Frankly, it all boils down to the last promise that I made to my father, that his children would change the World, and in my case I have been doing just that, one mind at a time, since his passing a year ago through my writings here at Rebel Without A Soul and a select few other places both online and off. This Old Fox intensely dislikes injustice you see, and doubly so when it revolves around the persecution of my fellow Occultists for little more than the nature of their Beliefs. Farrant may not have been an Angel; he certainly played up to the cameras where possible, not only because he liked the attention, as I am sure that anyone would in his place, but also in a somewhat misguided attempt to stick two fingers up at an establishment that was very much out to silence the outspoken youth of the period any way they could, especially those in the Counter Culture that dared to openly profess alternative Spiritual Beliefs. None of that should have earned him the sentence he ultimately received, however, or the continued mistrust of the British public.
Was there an element of thrill seeking in his actions? Possibly, but throughout the case David comes across as a person far more inquisitive than hedonistic, a fact that seems to be lost on his more vocal detractors both then and now, and as such fuelled by an all consuming need to know and tenacity in the face of adversity that would have won him the respect of his fellow Occultists and Paranormal Investigators had the Highgate Case happened a mere twenty years later. Many in the UK credit the show Most Haunted with being the first to push the boundaries of social acceptability in this regard, providing as they did neatly packaged Table Tapping for entertainment purposes only, yet this is a fallacy; without the actions of a few usually unsung heroes living in the early days of the Modern Occult Era, Farrant included, Yvette Fielding and Derek Acorah would have never dared do what they did, albeit spuriously, for the cameras throughout the early years of the 21st Century.

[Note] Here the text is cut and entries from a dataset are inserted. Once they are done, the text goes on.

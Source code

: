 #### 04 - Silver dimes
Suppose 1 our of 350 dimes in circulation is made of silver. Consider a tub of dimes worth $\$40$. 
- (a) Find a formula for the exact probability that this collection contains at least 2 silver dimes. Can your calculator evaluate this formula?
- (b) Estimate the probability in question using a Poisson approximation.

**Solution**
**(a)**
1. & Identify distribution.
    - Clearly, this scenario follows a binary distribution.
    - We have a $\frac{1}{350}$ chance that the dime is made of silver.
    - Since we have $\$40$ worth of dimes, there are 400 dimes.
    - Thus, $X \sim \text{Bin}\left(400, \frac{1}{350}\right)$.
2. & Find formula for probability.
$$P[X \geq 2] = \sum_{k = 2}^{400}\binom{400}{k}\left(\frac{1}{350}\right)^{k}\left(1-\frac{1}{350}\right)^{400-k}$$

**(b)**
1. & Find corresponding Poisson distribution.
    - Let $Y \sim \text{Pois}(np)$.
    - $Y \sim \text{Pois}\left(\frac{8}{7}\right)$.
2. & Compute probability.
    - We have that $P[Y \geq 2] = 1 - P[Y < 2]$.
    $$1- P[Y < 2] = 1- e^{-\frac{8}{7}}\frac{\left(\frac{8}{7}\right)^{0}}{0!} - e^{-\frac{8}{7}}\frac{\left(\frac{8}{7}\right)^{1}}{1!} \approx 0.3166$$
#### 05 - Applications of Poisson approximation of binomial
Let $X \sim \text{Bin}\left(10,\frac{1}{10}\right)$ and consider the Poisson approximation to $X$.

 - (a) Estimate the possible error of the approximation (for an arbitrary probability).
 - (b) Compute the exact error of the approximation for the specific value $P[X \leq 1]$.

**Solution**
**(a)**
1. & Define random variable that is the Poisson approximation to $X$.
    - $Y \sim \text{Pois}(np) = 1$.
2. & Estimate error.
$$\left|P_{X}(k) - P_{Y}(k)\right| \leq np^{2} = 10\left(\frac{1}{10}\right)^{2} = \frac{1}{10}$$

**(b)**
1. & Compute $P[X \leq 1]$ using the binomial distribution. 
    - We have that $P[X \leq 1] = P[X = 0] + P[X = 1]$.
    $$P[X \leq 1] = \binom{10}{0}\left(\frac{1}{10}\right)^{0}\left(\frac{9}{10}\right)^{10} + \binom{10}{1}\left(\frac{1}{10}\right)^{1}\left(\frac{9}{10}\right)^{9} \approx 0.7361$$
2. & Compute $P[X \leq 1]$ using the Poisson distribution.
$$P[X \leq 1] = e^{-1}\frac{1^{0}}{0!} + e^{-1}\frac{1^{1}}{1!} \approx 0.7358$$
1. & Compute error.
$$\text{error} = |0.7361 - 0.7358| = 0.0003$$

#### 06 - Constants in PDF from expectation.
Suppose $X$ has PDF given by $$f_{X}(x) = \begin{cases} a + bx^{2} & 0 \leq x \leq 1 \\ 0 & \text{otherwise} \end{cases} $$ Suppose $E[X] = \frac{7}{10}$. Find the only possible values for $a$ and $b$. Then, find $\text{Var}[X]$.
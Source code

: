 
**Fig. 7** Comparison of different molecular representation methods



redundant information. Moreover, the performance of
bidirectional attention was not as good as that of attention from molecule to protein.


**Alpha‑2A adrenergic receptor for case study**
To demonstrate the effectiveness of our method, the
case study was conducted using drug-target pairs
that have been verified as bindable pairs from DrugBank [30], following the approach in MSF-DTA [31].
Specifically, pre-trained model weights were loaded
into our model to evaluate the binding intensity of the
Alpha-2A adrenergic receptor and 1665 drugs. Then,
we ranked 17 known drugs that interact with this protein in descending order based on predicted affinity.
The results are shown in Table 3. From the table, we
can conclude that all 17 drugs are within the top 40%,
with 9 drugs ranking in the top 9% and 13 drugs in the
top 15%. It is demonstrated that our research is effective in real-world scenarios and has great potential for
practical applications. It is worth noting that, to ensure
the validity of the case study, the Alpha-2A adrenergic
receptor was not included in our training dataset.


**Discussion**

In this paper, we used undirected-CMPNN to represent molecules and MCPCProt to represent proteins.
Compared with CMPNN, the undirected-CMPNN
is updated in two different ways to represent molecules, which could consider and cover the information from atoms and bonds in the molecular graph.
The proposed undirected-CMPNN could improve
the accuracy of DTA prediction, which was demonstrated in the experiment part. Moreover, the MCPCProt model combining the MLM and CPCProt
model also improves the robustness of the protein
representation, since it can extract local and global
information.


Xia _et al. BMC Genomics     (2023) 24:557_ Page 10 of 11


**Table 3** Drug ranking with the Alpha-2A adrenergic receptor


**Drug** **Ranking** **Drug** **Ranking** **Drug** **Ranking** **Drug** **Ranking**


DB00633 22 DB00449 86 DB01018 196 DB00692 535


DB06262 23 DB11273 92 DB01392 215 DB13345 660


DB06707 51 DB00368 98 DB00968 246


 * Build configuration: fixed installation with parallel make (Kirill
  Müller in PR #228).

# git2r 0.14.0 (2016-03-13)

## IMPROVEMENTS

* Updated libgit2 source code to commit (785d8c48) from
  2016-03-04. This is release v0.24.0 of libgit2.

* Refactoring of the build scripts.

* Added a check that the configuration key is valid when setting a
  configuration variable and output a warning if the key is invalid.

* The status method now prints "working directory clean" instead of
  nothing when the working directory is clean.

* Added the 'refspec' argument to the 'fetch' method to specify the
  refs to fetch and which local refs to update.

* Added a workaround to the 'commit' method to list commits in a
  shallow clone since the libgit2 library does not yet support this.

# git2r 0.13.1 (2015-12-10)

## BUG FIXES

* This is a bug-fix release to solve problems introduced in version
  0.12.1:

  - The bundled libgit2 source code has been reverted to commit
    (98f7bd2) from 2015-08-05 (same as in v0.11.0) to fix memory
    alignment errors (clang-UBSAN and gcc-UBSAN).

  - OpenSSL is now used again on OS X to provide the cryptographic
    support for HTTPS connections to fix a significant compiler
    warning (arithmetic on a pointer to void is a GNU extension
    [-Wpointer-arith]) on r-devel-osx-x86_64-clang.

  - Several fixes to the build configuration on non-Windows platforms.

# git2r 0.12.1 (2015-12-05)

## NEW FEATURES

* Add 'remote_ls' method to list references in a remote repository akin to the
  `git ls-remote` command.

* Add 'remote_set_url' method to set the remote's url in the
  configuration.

Indeed it is worth remembering the often overlooked fact that in many ways Farrant’s conviction and subsequent media campaign to clear his name upon his release set the stage for the grudging public acknowledgement of the rights of the many Ghost Hunting and Magickal Groups that would follow his lead during the 1980′s and 1990′s to practice in the open, albeit guardedly. This Old Fox, for example, has his Spiritual roots in one such Current, that of Chaos Magick, the core ideas of which may never have got as widely disseminated in the years that followed had Farrant not blazed his at times self undermining trail through the media of the 1970′s. Whether we realise it or not, all of us in the UK Magickal Community owe him in some small way for his sacrifice, and the fact that we all sit idly by and allow him to continue to be vilified for a past that is more speculation than reality is a true testament to just how little has changed in the world of the Weird, and just how fragmented we remain as a Movement.